Unfortunately, there is ample evidence today that the modern Popes consider themselves the infallible arbiters of disciplinary and liturgical tradition rather than its respectful custodians. John Paul II, for example, has been known to act arbitrarily and inconsistently in contravention of established liturgical law. One famous episode was during his visit to West Germany in 1980 when, in contradiction to the firm Papal policy of not giving Communion in the hand, he administered the Sacrament in this manner to a small boy by way of exception, thus establishing an irrevocable precedent. On another occasion, I am told, the Pope incorrectly knelt during a Papal ceremony in Rome, and when his Master of Ceremonies discreetly directed him to rise, John Paul remained on his knees and retorted pointedly: “II Papa s’inginocchia!” – “the Pope is kneeling!”. With such a subjective attitude towards liturgical tradition, unthinkable in any of the Eastern Churches, it is understandable that the modern Popes and the ultramontanist Curia should view traditionalist rejection of the liturgical reform as incompatible with Catholic orthodoxy which they narrowly understand as right belief and right morals.
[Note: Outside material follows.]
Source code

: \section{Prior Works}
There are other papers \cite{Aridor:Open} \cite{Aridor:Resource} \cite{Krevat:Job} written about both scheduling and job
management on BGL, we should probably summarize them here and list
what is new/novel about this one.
From the traditionalist standpoint, it is an abuse of power for the modern Papacy; however orthodox in its dogmatic teaching, to Command the faithful to accept an anti-traditional liturgy in the name of obedience to the supreme ecclesiastical authority. If the Papacy, in an official document, can reverse a fundamental teaching of orthodox Christianity by totally subordinating the liturgy to the interests of new ‘orientations’, one is forced to conclude that recent Popes, in turning their backs on their own past for whatever noble motives, have placed themselves above Tradition and abused their position as the supreme legislators in disciplinary matters. For a Catholic to make such an admission is painful, and from the ultramontanist point of view disloyal, not to say actively schismatical.
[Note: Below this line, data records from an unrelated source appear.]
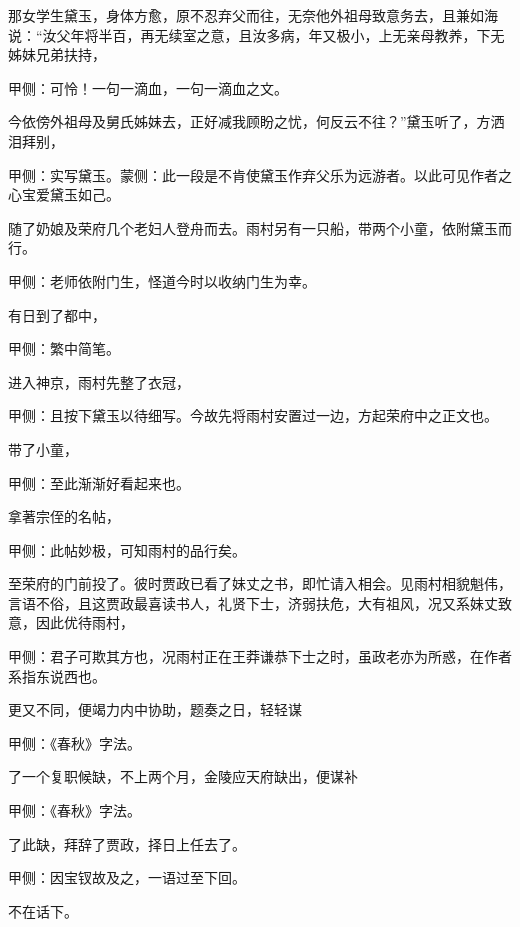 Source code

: \begin{parag}
    那女学生黛玉，身体方愈，原不忍弃父而往，无奈他外祖母致意务去，且兼如海说：“汝父年将半百，再无续室之意，且汝多病，年又极小，上无亲母教养，下无姊妹兄弟扶持，\begin{note}甲侧：可怜！一句一滴血，一句一滴血之文。\end{note}今依傍外祖母及舅氏姊妹去，正好减我顾盼之忧，何反云不往？”黛玉听了，方洒泪拜别，\begin{note}甲侧：实写黛玉。蒙侧：此一段是不肯使黛玉作弃父乐为远游者。以此可见作者之心宝爱黛玉如己。\end{note}随了奶娘及荣府几个老妇人登舟而去。雨村另有一只船，带两个小童，依附黛玉而行。\begin{note}甲侧：老师依附门生，怪道今时以收纳门生为幸。\end{note}
\end{parag}


\begin{parag}
    有日到了都中，\begin{note}甲侧：繁中简笔。\end{note}进入神京，雨村先整了衣冠，\begin{note}甲侧：且按下黛玉以待细写。今故先将雨村安置过一边，方起荣府中之正文也。\end{note}带了小童，\begin{note}甲侧：至此渐渐好看起来也。\end{note}拿著宗侄的名帖，\begin{note}甲侧：此帖妙极，可知雨村的品行矣。\end{note}至荣府的门前投了。彼时贾政已看了妹丈之书，即忙请入相会。见雨村相貌魁伟，言语不俗，且这贾政最喜读书人，礼贤下士，济弱扶危，大有祖风，况又系妹丈致意，因此优待雨村，\begin{note}甲侧：君子可欺其方也，况雨村正在王莽谦恭下士之时，虽政老亦为所惑，在作者系指东说西也。\end{note}更又不同，便竭力内中协助，题奏之日，轻轻谋\begin{note}甲侧：《春秋》字法。\end{note}了一个复职候缺，不上两个月，金陵应天府缺出，便谋补\begin{note}甲侧：《春秋》字法。\end{note}了此缺，拜辞了贾政，择日上任去了。\begin{note}甲侧：因宝钗故及之，一语过至下回。\end{note}不在话下。
\end{parag}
There is unlikely to be agreement on this question until the Holy Father comes to a deeper understanding of his own action in re-legalizing the traditional Roman liturgy, which logically considered, entirely contradicts his thinking on the post-conciliar reform, which is substantially that of Paul VI and of the episcopal conferences. Yet this contradiction which has created a dynamic tension in the Church must ultimately be resolved, and we may optimistically regard it as a sign of hope for the eventual restoration of the patrimony of which Latin Catholics have been unjustly deprived. In the meantime, as Archbishop Lefebvre remarked shortly after his audience with Pope John Paul II in 1978: “We can at least pray to the Blessed Virgin that when he becomes aware of the enormous difficulties he will meet in the exercise of his power as Pope, he will reconsider his stance and perhaps conclude that he must return to Tradition ".